EXERCISE DETAILS: Range to output from the entries below: the line containing "As discussed, state-of-the-art" through the line containing "To give some". Set it down exactly, ends included, nothing else.
-------- DATA FOR THE TASK
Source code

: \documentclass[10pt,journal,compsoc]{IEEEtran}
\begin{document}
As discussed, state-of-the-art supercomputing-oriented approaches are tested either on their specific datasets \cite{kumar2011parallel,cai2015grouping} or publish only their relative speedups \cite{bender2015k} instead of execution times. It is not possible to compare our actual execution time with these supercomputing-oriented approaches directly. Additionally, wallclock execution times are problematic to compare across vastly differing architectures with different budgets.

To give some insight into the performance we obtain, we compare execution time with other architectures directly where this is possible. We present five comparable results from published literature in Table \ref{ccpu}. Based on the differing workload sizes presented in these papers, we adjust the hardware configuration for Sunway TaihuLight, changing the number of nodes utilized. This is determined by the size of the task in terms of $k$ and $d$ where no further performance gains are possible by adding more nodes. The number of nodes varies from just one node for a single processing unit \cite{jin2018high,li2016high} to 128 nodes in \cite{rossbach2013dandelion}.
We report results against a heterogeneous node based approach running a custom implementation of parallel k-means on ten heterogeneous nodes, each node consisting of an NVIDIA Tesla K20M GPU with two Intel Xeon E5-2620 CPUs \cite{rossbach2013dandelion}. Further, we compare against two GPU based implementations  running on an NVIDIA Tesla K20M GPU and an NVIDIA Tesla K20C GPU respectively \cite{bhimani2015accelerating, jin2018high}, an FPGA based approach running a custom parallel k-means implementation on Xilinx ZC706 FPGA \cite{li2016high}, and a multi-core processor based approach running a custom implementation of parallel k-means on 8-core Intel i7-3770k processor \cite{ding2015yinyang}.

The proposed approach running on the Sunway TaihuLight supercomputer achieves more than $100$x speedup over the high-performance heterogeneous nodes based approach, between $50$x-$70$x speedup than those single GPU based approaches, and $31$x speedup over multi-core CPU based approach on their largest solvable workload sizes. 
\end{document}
----------------
RESPONSE BELOW:
As discussed, state-of-the-art supercomputing-oriented approaches are tested either on their specific datasets \cite{kumar2011parallel,cai2015grouping} or publish only their relative speedups \cite{bender2015k} instead of execution times. It is not possible to compare our actual execution time with these supercomputing-oriented approaches directly. Additionally, wallclock execution times are problematic to compare across vastly differing architectures with different budgets.

To give some insight into the performance we obtain, we compare execution time with other architectures directly where this is possible. We present five comparable results from published literature in Table \ref{ccpu}. Based on the differing workload sizes presented in these papers, we adjust the hardware configuration for Sunway TaihuLight, changing the number of nodes utilized. This is determined by the size of the task in terms of $k$ and $d$ where no further performance gains are possible by adding more nodes. The number of nodes varies from just one node for a single processing unit \cite{jin2018high,li2016high} to 128 nodes in \cite{rossbach2013dandelion}.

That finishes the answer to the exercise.